He hides himself in the folds of my yoga pants and whimpers.
There are people, Mama. People.
He doesn't say it, but I know what he is thinking. He is afraid of humans, my little Thor. I give him a hammer and a lightning bolt, but he still cowers. At the playground, he holds my hand and watches, and I push him gently toward a manageable slide. "Go play, my angel. Go play." And he shakes his head and reaches up.
No, Mama. No. No.
I take him in my arms, and stand on the sidelines watching the other children play. Watching Beezus slide down the fireman's pole, and talk to other children, and try the monkey bars. He still struggles with the talk. I hear him try sentences on for size, rolling around in his mouth. Aspirating after each word. I want to encourage him, but I don't understand what he is saying. He repeats the phrase again. Then out of the blue, he will perfectly pronounce 'garbage truck.' Most often, he won't speak at all. People ask him, "What's your name?" Or "Why aren't you talking?" Or "Don't tell me you're shy."
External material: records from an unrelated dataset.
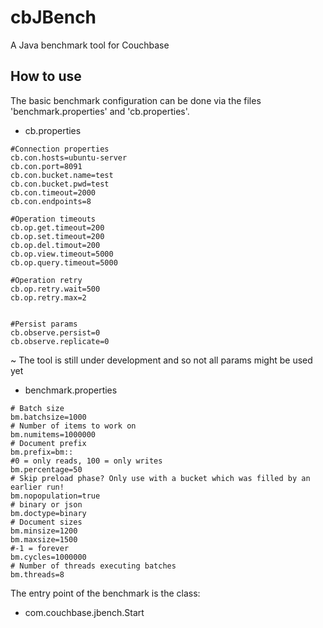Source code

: # cbJBench
A Java benchmark tool for Couchbase

## How to use

The basic benchmark configuration can be done via the files 'benchmark.properties' and 'cb.properties'.

* cb.properties
```
#Connection properties
cb.con.hosts=ubuntu-server
cb.con.port=8091
cb.con.bucket.name=test
cb.con.bucket.pwd=test
cb.con.timeout=2000
cb.con.endpoints=8

#Operation timeouts
cb.op.get.timeout=200
cb.op.set.timeout=200
cb.op.del.timout=200
cb.op.view.timeout=5000
cb.op.query.timeout=5000

#Operation retry
cb.op.retry.wait=500
cb.op.retry.max=2


#Persist params
cb.observe.persist=0
cb.observe.replicate=0

```

~ The tool is still under development and so not all params might be used yet

* benchmark.properties

```
# Batch size
bm.batchsize=1000
# Number of items to work on
bm.numitems=1000000
# Document prefix
bm.prefix=bm::
#0 = only reads, 100 = only writes
bm.percentage=50
# Skip preload phase? Only use with a bucket which was filled by an earlier run!
bm.nopopulation=true
# binary or json
bm.doctype=binary
# Document sizes
bm.minsize=1200
bm.maxsize=1500
#-1 = forever
bm.cycles=1000000
# Number of threads executing batches
bm.threads=8
```

The entry point of the benchmark is the class:

* com.couchbase.jbench.Start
I smile and answer for him. I tell people that he is in speech therapy, so they know we are working on this, and I spell the word S-H-Y. They seem to want answers for the reason that he is the size of a four year old, but doesn't speak yet. They look at Beezus and say that his sister is probably speaking for him, and I nod and laugh, and all the while, I think that Thor knows exactly what we are saying and is living his fate.
The speech therapist wonders if he is lacking confidence, since he seems to whisper the right answer and then not repeat it aloud. She mentions selective mutism. She says he is probably the brightest child she works with. He follows complicated, even unexpected directions. He's smart and patient and lovely, she says. Almost much too patient and smart for a child his age. He's like the opposite of hyperactive.
Hypoactive? I think.
I wonder if shy is a bad trait or a good one. I felt emboldened recently at the spate of articles and books talking about shyness being a good trait. We are a family of shy. And shy is something everyone thinks you need to get over to be successful. It seems good to me to talk when you feel moved to talk, instead of filling empty space with noise. Thor sits in meditation. He giggles incessantly, and plays with his sister like he is four. Later, I look up selective mutism. Social Anxiety Disorder pops up. Shyness. Psychiatrist. Special classes. Therapy.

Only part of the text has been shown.